START Supplied data

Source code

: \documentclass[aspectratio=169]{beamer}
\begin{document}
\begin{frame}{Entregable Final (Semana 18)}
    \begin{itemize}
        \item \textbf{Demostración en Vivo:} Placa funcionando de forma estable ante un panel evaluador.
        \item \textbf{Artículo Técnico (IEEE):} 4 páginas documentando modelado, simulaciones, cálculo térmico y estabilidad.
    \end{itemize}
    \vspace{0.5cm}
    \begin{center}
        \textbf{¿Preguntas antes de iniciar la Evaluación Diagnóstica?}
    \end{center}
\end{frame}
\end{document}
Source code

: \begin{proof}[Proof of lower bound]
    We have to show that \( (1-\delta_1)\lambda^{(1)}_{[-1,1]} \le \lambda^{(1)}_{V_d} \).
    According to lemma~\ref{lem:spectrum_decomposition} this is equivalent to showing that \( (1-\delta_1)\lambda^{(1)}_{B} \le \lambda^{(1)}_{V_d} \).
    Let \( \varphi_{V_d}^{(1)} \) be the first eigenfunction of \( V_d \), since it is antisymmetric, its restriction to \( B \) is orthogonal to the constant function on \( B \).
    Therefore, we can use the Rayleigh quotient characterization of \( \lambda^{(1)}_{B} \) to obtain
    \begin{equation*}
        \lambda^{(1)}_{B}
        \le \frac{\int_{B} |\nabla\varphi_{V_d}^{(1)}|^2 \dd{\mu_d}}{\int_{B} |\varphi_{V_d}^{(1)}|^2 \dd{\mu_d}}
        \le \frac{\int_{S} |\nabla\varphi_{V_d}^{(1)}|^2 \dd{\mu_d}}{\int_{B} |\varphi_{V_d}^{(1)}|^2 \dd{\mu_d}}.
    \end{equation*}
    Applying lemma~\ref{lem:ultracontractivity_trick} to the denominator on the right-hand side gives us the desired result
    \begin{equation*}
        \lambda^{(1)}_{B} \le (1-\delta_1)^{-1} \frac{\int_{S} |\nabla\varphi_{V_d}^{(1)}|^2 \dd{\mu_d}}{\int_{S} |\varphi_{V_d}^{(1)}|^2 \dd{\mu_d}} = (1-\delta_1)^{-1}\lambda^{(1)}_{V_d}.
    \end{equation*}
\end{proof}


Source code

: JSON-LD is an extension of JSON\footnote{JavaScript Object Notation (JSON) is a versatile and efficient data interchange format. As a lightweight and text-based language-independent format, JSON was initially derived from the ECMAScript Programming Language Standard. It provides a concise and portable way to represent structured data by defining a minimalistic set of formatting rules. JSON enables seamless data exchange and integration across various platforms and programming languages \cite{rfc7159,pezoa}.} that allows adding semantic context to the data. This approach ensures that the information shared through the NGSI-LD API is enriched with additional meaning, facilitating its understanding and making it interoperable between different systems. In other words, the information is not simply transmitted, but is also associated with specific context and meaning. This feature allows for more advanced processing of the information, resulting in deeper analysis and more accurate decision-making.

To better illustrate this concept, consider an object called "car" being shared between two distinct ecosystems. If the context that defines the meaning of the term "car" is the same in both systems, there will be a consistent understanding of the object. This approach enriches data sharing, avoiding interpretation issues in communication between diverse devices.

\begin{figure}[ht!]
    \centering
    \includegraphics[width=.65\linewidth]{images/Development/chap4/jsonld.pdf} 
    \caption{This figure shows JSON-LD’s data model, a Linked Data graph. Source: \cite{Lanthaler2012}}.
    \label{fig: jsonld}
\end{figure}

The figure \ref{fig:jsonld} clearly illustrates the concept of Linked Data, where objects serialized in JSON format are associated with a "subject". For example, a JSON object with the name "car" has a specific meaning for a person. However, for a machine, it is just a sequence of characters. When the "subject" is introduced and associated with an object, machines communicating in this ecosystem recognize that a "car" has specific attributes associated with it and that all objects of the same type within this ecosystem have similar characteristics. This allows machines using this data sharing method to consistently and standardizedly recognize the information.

END Supplied data

◆ **Goal of the exercise**: Say how many lines of the records contain the word "begin", and give no other output.

◆ **Your solution**: 8